◆ Source material
________________________

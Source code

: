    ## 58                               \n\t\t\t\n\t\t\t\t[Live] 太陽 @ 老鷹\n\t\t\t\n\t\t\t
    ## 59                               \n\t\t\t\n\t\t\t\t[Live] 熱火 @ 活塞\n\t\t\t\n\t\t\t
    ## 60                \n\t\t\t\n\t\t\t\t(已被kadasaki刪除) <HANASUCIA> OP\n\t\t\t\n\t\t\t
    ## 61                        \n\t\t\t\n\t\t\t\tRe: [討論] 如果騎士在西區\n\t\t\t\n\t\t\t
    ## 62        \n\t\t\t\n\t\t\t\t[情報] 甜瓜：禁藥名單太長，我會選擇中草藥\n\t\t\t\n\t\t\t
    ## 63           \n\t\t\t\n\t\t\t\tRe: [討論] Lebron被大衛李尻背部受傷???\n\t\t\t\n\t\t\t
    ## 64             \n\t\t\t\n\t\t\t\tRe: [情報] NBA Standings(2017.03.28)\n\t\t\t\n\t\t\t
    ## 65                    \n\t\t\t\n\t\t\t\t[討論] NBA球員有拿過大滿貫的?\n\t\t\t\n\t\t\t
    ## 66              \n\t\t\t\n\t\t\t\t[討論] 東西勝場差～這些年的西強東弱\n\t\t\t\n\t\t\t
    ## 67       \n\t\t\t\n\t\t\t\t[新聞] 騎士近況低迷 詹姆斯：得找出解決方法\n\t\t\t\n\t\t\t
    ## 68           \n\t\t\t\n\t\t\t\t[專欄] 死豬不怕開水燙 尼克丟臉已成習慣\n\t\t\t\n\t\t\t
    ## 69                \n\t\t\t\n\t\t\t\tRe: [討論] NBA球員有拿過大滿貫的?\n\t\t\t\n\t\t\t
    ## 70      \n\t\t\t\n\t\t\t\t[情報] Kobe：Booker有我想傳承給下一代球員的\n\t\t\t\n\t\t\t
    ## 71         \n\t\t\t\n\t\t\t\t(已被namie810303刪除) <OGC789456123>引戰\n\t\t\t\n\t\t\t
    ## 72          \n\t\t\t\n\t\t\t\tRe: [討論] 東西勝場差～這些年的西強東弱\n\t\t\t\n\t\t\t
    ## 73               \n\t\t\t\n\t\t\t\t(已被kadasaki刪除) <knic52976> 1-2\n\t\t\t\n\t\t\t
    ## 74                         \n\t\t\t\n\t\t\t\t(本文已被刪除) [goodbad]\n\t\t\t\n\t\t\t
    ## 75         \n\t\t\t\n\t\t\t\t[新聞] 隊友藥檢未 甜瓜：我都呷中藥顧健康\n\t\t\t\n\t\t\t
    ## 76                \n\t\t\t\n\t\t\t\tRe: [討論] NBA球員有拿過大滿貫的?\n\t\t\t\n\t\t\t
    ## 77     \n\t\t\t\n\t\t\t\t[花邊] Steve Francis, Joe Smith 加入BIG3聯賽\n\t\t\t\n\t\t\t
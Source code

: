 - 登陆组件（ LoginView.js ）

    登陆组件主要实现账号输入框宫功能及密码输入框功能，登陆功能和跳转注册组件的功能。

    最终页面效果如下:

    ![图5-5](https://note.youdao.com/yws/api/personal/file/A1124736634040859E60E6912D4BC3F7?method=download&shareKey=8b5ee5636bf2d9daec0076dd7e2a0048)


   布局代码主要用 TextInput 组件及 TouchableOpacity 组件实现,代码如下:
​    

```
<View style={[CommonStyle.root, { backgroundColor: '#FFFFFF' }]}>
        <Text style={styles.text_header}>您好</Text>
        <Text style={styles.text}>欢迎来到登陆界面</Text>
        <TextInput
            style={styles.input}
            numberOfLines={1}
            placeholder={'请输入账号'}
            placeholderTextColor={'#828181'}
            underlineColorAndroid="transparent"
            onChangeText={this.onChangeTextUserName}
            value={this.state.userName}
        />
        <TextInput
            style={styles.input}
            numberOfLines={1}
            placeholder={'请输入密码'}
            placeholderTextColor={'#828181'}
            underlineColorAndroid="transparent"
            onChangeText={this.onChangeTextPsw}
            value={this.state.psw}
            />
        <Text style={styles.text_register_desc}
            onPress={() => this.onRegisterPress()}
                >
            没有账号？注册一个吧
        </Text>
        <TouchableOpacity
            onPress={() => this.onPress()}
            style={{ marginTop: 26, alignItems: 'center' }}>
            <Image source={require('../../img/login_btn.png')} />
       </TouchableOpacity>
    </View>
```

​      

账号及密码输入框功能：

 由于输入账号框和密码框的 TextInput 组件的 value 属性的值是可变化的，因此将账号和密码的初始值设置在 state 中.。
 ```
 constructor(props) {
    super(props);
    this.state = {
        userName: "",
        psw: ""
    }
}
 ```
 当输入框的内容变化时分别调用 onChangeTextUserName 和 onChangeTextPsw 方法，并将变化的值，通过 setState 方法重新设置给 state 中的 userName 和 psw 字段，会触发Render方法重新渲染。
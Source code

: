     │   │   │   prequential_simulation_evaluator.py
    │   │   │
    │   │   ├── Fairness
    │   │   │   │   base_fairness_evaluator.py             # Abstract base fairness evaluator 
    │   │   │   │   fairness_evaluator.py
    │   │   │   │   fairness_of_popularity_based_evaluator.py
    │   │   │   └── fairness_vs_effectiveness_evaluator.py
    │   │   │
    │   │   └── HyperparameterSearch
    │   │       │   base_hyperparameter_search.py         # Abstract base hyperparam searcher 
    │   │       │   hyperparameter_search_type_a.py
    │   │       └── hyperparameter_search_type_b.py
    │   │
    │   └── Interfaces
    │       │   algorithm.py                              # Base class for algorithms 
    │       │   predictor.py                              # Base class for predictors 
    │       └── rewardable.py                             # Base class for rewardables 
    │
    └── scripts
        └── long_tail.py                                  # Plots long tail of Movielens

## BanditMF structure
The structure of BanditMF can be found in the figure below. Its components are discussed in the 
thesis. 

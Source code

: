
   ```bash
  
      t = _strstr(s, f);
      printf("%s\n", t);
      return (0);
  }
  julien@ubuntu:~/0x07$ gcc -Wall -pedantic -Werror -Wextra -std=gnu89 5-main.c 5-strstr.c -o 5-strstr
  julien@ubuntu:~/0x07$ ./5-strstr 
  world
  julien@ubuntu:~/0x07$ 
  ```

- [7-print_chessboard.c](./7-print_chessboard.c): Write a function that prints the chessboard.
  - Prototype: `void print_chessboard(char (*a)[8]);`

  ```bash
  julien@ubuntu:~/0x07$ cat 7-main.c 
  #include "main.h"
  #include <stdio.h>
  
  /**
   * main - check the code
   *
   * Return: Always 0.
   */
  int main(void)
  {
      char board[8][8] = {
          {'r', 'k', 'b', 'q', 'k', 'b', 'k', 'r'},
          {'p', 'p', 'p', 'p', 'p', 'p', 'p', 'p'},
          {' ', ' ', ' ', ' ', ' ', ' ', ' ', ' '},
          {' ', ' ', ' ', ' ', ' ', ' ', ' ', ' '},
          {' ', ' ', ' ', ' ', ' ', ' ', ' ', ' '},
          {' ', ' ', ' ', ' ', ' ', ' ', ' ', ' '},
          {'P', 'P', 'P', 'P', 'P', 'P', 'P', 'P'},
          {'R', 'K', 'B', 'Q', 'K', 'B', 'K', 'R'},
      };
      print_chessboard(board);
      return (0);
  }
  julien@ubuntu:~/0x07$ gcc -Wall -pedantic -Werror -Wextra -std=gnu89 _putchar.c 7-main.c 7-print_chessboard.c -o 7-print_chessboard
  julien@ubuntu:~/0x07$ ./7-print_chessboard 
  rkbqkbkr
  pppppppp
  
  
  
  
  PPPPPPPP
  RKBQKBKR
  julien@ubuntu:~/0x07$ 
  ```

________________________

◆ Problem statement
Give back the whole listing, word for word.

◆ Solution to the exercise
Source code

:    ## 58                               \n\t\t\t\n\t\t\t\t[Live] 太陽 @ 老鷹\n\t\t\t\n\t\t\t
    ## 59                               \n\t\t\t\n\t\t\t\t[Live] 熱火 @ 活塞\n\t\t\t\n\t\t\t
    ## 60                \n\t\t\t\n\t\t\t\t(已被kadasaki刪除) <HANASUCIA> OP\n\t\t\t\n\t\t\t
    ## 61                        \n\t\t\t\n\t\t\t\tRe: [討論] 如果騎士在西區\n\t\t\t\n\t\t\t
    ## 62        \n\t\t\t\n\t\t\t\t[情報] 甜瓜：禁藥名單太長，我會選擇中草藥\n\t\t\t\n\t\t\t
    ## 63           \n\t\t\t\n\t\t\t\tRe: [討論] Lebron被大衛李尻背部受傷???\n\t\t\t\n\t\t\t
    ## 64             \n\t\t\t\n\t\t\t\tRe: [情報] NBA Standings(2017.03.28)\n\t\t\t\n\t\t\t
    ## 65                    \n\t\t\t\n\t\t\t\t[討論] NBA球員有拿過大滿貫的?\n\t\t\t\n\t\t\t
    ## 66              \n\t\t\t\n\t\t\t\t[討論] 東西勝場差～這些年的西強東弱\n\t\t\t\n\t\t\t
    ## 67       \n\t\t\t\n\t\t\t\t[新聞] 騎士近況低迷 詹姆斯：得找出解決方法\n\t\t\t\n\t\t\t
    ## 68           \n\t\t\t\n\t\t\t\t[專欄] 死豬不怕開水燙 尼克丟臉已成習慣\n\t\t\t\n\t\t\t
    ## 69                \n\t\t\t\n\t\t\t\tRe: [討論] NBA球員有拿過大滿貫的?\n\t\t\t\n\t\t\t
    ## 70      \n\t\t\t\n\t\t\t\t[情報] Kobe：Booker有我想傳承給下一代球員的\n\t\t\t\n\t\t\t
    ## 71         \n\t\t\t\n\t\t\t\t(已被namie810303刪除) <OGC789456123>引戰\n\t\t\t\n\t\t\t
    ## 72          \n\t\t\t\n\t\t\t\tRe: [討論] 東西勝場差～這些年的西強東弱\n\t\t\t\n\t\t\t
    ## 73               \n\t\t\t\n\t\t\t\t(已被kadasaki刪除) <knic52976> 1-2\n\t\t\t\n\t\t\t
    ## 74                         \n\t\t\t\n\t\t\t\t(本文已被刪除) [goodbad]\n\t\t\t\n\t\t\t
    ## 75         \n\t\t\t\n\t\t\t\t[新聞] 隊友藥檢未 甜瓜：我都呷中藥顧健康\n\t\t\t\n\t\t\t
    ## 76                \n\t\t\t\n\t\t\t\tRe: [討論] NBA球員有拿過大滿貫的?\n\t\t\t\n\t\t\t
    ## 77     \n\t\t\t\n\t\t\t\t[花邊] Steve Francis, Joe Smith 加入BIG3聯賽\n\t\t\t\n\t\t\t
Source code

: - 登陆组件（ LoginView.js ）

    登陆组件主要实现账号输入框宫功能及密码输入框功能，登陆功能和跳转注册组件的功能。

    最终页面效果如下:

    ![图5-5](https://note.youdao.com/yws/api/personal/file/A1124736634040859E60E6912D4BC3F7?method=download&shareKey=8b5ee5636bf2d9daec0076dd7e2a0048)


   布局代码主要用 TextInput 组件及 TouchableOpacity 组件实现,代码如下:
​    

```
<View style={[CommonStyle.root, { backgroundColor: '#FFFFFF' }]}>
        <Text style={styles.text_header}>您好</Text>
        <Text style={styles.text}>欢迎来到登陆界面</Text>
        <TextInput
            style={styles.input}
            numberOfLines={1}
            placeholder={'请输入账号'}
            placeholderTextColor={'#828181'}
            underlineColorAndroid="transparent"
            onChangeText={this.onChangeTextUserName}
            value={this.state.userName}
        />
        <TextInput
            style={styles.input}
            numberOfLines={1}
            placeholder={'请输入密码'}
            placeholderTextColor={'#828181'}
            underlineColorAndroid="transparent"
            onChangeText={this.onChangeTextPsw}
            value={this.state.psw}
            />
        <Text style={styles.text_register_desc}
            onPress={() => this.onRegisterPress()}
                >
            没有账号？注册一个吧
        </Text>
        <TouchableOpacity
            onPress={() => this.onPress()}
            style={{ marginTop: 26, alignItems: 'center' }}>
            <Image source={require('../../img/login_btn.png')} />
       </TouchableOpacity>
    </View>
```

​      

账号及密码输入框功能：

 由于输入账号框和密码框的 TextInput 组件的 value 属性的值是可变化的，因此将账号和密码的初始值设置在 state 中.。
 ```
 constructor(props) {
    super(props);
    this.state = {
        userName: "",
        psw: ""
    }
}
 ```
 当输入框的内容变化时分别调用 onChangeTextUserName 和 onChangeTextPsw 方法，并将变化的值，通过 setState 方法重新设置给 state 中的 userName 和 psw 字段，会触发Render方法重新渲染。
Source code

:     │   │   │   prequential_simulation_evaluator.py
    │   │   │
    │   │   ├── Fairness
    │   │   │   │   base_fairness_evaluator.py             # Abstract base fairness evaluator 
    │   │   │   │   fairness_evaluator.py
    │   │   │   │   fairness_of_popularity_based_evaluator.py
    │   │   │   └── fairness_vs_effectiveness_evaluator.py
    │   │   │
    │   │   └── HyperparameterSearch
    │   │       │   base_hyperparameter_search.py         # Abstract base hyperparam searcher 
    │   │       │   hyperparameter_search_type_a.py
    │   │       └── hyperparameter_search_type_b.py
    │   │
    │   └── Interfaces
    │       │   algorithm.py                              # Base class for algorithms 
    │       │   predictor.py                              # Base class for predictors 
    │       └── rewardable.py                             # Base class for rewardables 
    │
    └── scripts
        └── long_tail.py                                  # Plots long tail of Movielens

## BanditMF structure
The structure of BanditMF can be found in the figure below. Its components are discussed in the 
thesis. 

Source code

:
   ```bash
  
      t = _strstr(s, f);
      printf("%s\n", t);
      return (0);
  }
  julien@ubuntu:~/0x07$ gcc -Wall -pedantic -Werror -Wextra -std=gnu89 5-main.c 5-strstr.c -o 5-strstr
  julien@ubuntu:~/0x07$ ./5-strstr 
  world
  julien@ubuntu:~/0x07$ 
  ```

- [7-print_chessboard.c](./7-print_chessboard.c): Write a function that prints the chessboard.
  - Prototype: `void print_chessboard(char (*a)[8]);`

  ```bash
  julien@ubuntu:~/0x07$ cat 7-main.c 
  #include "main.h"
  #include <stdio.h>
  
  /**
   * main - check the code
   *
   * Return: Always 0.
   */
  int main(void)
  {
      char board[8][8] = {
          {'r', 'k', 'b', 'q', 'k', 'b', 'k', 'r'},
          {'p', 'p', 'p', 'p', 'p', 'p', 'p', 'p'},
          {' ', ' ', ' ', ' ', ' ', ' ', ' ', ' '},
          {' ', ' ', ' ', ' ', ' ', ' ', ' ', ' '},
          {' ', ' ', ' ', ' ', ' ', ' ', ' ', ' '},
          {' ', ' ', ' ', ' ', ' ', ' ', ' ', ' '},
          {'P', 'P', 'P', 'P', 'P', 'P', 'P', 'P'},
          {'R', 'K', 'B', 'Q', 'K', 'B', 'K', 'R'},
      };
      print_chessboard(board);
      return (0);
  }
  julien@ubuntu:~/0x07$ gcc -Wall -pedantic -Werror -Wextra -std=gnu89 _putchar.c 7-main.c 7-print_chessboard.c -o 7-print_chessboard
  julien@ubuntu:~/0x07$ ./7-print_chessboard 
  rkbqkbkr
  pppppppp
  
  
  
  
  PPPPPPPP
  RKBQKBKR
  julien@ubuntu:~/0x07$ 
  ```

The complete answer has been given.